Thiel foi o principal financiador do Breakout Labs, laboratório de pesquisas especulativas voltado para a libertação dos cientistas das “prisões institucionais que retardam o avanço da ciência mais audaciosa”. Ken Dychtwald, expert em gerontologia e longevidade, não vê essa audácia com otimismo. “A migração de talentos para essa área de pesquisas é a maior que já vi em meus 40 anos de prática”, declarou à revista Time. A perspectiva de um mundo dividido não mais entre pobres e ricos apenas, mas entre mortais e imortais assusta Dychtwald. “Já imaginou termos de conviver com uns 10 mil ricaços imortais, vendendo saúde e desobrigados de prestar contas de seus atos com Deus?” 

Bill Gates, rara voz discordante entre seus pares, soltou o verbo no site do Reddit: “Com tanta gente passando necessidades e morrendo de doenças curáveis, como malária e tuberculose, buscar a vida eterna é pretensão egocêntrica, desvio de recursos que poderiam ajudar milhões de pessoas, e não apenas alguns multimilionários, a viver mais e melhor”. Mas quem iria bancar os gastos da Previdência com tantos aposentados atingindo a idade das tartarugas? 

A finitude é uma bênção. A conquista da imortalidade não traz benefício algum à sociedade, argumenta Daniel Callahan, cofundador do Hastings Center, o mais renomado instituto de pesquisa sobre bioética. Muito menos se a benesse for estendida democraticamente a todos os comuns mortais. “Se todos os 7 bilhões de humanos tivessem acesso à imortalidade, o mundo explodiria”, diz ele, fazendo coro com o teórico político Francis Fukuyama, que pode acreditar no fim da história mas não no fim da finitude. “Há motivos ligados à evolução para que a gente morra”, salientou Fukuyama no Washington Post. “Sem incentivo para nos adaptarmos à necessidade da sobrevivência, não haveria mais mudanças sociais e ditadores permaneceriam no poder não décadas a fio, mas durante séculos.” 

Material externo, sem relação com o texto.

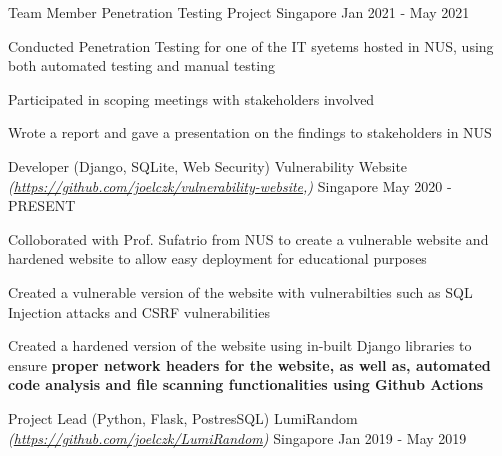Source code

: 

\begin{cventries}

  \cventry
  {Team Member} %
  {Penetration Testing Project} %
  {Singapore} %
  {Jan 2021 - May 2021} %
  {
    \begin{cvitems} %
      \item {Conducted Penetration Testing for one of the IT syetems hosted in NUS, using both automated testing and manual testing}
      \item {Participated in scoping meetings with stakeholders involved}
      \item {Wrote a report and gave a presentation on the findings to stakeholders in NUS}
    \end{cvitems}
  }
  \cventry
  {Developer (Django, SQLite, Web Security)} %
  {Vulnerability Website \textmd{\em\tiny(\url{https://github.com/joelczk/vulnerability-website},)}} %
  {Singapore} %
  {May 2020 - PRESENT} %
  {
    \begin{cvitems} %
      \item {Colloborated with Prof. Sufatrio from NUS to create a vulnerable website and hardened website to allow easy deployment for educational purposes}
      \item {Created a vulnerable version of the website with vulnerabilties such as SQL Injection attacks and CSRF vulnerabilities}
      \item {Created a hardened version of the website using in-built Django libraries to ensure \textbf{proper network headers for the website, as well as, automated code analysis and file scanning functionalities using Github Actions}}
    \end{cvitems}
  }
  \cventry
  {Project Lead (Python, Flask, PostresSQL)} %
  {LumiRandom \textmd{\em\tiny(\url{https://github.com/joelczk/LumiRandom})}} %
  {Singapore} %
  {Jan 2019 - May 2019} %

\end{cventries}
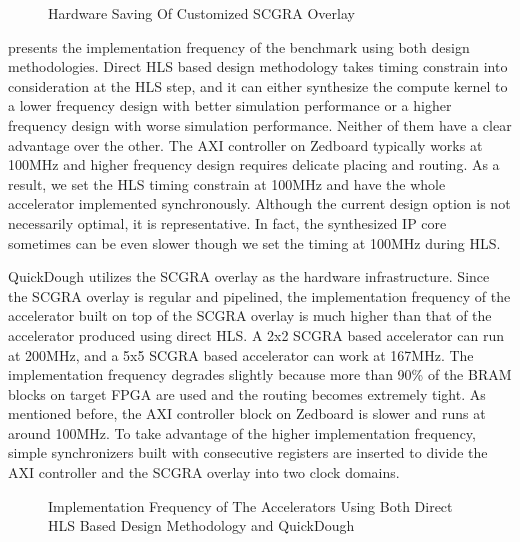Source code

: \begin{figure}[htpb]
\caption{Hardware Saving Of Customized SCGRA Overlay}
\label{fig:hardware-saving}
\end{figure}

 presents the implementation frequency of the benchmark using both design methodologies. Direct HLS based design methodology takes timing constrain into consideration at the HLS step, and it can either synthesize the compute kernel to a lower frequency design with better simulation performance or a higher frequency design with worse simulation performance. Neither of them have a clear advantage over the other. The AXI controller on Zedboard typically works at 100MHz and higher frequency design requires delicate placing and routing. As a result, we set the HLS timing constrain at 100MHz and have the whole accelerator implemented synchronously. Although the current design option is not necessarily optimal, it is representative. In fact, the synthesized IP core sometimes can be even slower though we set the timing at 100MHz during HLS.

QuickDough utilizes the SCGRA overlay as the hardware infrastructure. Since the SCGRA overlay is regular and pipelined, the implementation frequency of the accelerator built on top of the SCGRA overlay is much higher than that of the accelerator produced using direct HLS. A 2x2 SCGRA based accelerator can run at 200MHz, and a 5x5 SCGRA based accelerator can work at 167MHz. The implementation frequency degrades slightly because more than 90\% of the BRAM blocks on target FPGA are used and the routing becomes extremely tight. As mentioned before, the AXI controller block on Zedboard is slower and runs at around 100MHz. To take advantage of the higher implementation frequency, simple synchronizers built with consecutive registers are inserted to divide the AXI controller and the SCGRA overlay into two clock domains.

\begin{figure*}[htpb]
\caption{Implementation Frequency of The Accelerators Using Both Direct HLS Based Design Methodology and QuickDough}
\label{fig:impl-freq}
\end{figure*}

Obsessão humana desde a aurora da civilização, a imortalidade (que só faz sentido se acompanhada da juventude eterna) já sacrificou tantas vidas que muito pouca gente ainda acredita na possibilidade de um mundo futuramente habitado por Struldbrugs de verdade. Os Struldbrugs de mentira, ou melhor dito, ficcionais, viviam na terra de Luggnagg. Gulliver conheceu-os numa de suas viagens. Eram imortais. Mas não dignos de inveja. Depois dos 30 anos eram vencidos pela melancolia, pela inveja e se esqueciam de tudo.

Nos anos 1930, Charles Lindbergh, o piloto mais célebre de todos os tempos, juntou-se ao biólogo e Nobel de Medicina francês Alexis Carrel para uma experiência bizarra: driblar a morte mediante revolucionários procedimentos cirúrgicos com vasos sanguíneos. Misto de Dr. Frankenstein com o dr. Moreau de H.G. Wells, Carrel simpatizava, como Lindbergh, com o nascente nacional-socialismo alemão e, por tabela, com a ideia de eugenia da raça. Sua retífica biológica só seria acessível a puros-sangues humanos, selecionados por um conselho de sábios. Os fracos e doentes que se danassem. A desmoralização do nazismo acabou com a farsa. Outras viriam. Afinal, os charlatões também fazem parte da involução da espécie.